WHAT YOU HAVE TO DO: What lines in the records below include the word "fonds"? Return each one.

RECORDS FOR THE EXERCISE:
▶

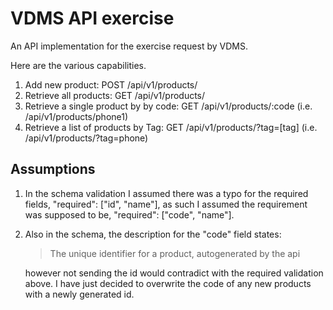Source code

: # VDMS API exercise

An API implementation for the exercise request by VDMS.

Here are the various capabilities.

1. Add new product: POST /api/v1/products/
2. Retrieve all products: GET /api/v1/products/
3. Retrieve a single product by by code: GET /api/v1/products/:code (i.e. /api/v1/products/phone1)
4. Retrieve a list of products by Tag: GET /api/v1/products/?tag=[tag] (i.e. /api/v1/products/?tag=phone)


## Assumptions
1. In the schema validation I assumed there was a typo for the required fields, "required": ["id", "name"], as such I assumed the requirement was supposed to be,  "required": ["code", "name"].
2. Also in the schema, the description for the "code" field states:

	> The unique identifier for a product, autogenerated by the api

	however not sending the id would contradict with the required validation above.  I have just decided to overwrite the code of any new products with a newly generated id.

◀
▶

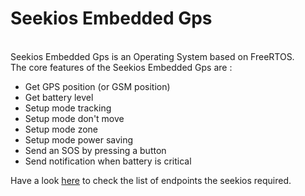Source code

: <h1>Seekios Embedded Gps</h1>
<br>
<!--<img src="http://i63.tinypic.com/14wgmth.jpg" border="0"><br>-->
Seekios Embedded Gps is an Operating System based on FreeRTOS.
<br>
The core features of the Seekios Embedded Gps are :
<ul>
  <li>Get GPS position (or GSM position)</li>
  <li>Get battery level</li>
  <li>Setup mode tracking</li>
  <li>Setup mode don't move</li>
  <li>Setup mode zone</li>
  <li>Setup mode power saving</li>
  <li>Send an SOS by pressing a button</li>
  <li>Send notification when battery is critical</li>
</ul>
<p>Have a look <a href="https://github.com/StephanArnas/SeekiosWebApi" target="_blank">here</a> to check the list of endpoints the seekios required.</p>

◀
▶

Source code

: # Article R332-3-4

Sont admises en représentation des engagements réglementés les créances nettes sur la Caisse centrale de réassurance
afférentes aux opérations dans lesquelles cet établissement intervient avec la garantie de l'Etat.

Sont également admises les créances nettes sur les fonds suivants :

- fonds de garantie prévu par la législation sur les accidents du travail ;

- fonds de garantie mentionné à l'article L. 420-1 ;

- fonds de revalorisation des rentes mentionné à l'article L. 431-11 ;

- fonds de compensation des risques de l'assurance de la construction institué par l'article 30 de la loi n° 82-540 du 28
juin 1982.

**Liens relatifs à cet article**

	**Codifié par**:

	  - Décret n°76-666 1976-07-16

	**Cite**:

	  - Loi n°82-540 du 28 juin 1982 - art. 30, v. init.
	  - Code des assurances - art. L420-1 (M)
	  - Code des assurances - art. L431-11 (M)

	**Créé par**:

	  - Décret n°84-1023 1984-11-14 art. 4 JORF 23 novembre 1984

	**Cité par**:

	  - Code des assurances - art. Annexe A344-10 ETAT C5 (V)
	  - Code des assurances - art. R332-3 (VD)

◀

TASK ANSWER:
Sont également admises les créances nettes sur les fonds suivants :
- fonds de garantie prévu par la législation sur les accidents du travail ;
- fonds de garantie mentionné à l'article L. 420-1 ;
- fonds de revalorisation des rentes mentionné à l'article L. 431-11 ;
- fonds de compensation des risques de l'assurance de la construction institué par l'article 30 de la loi n° 82-540 du 28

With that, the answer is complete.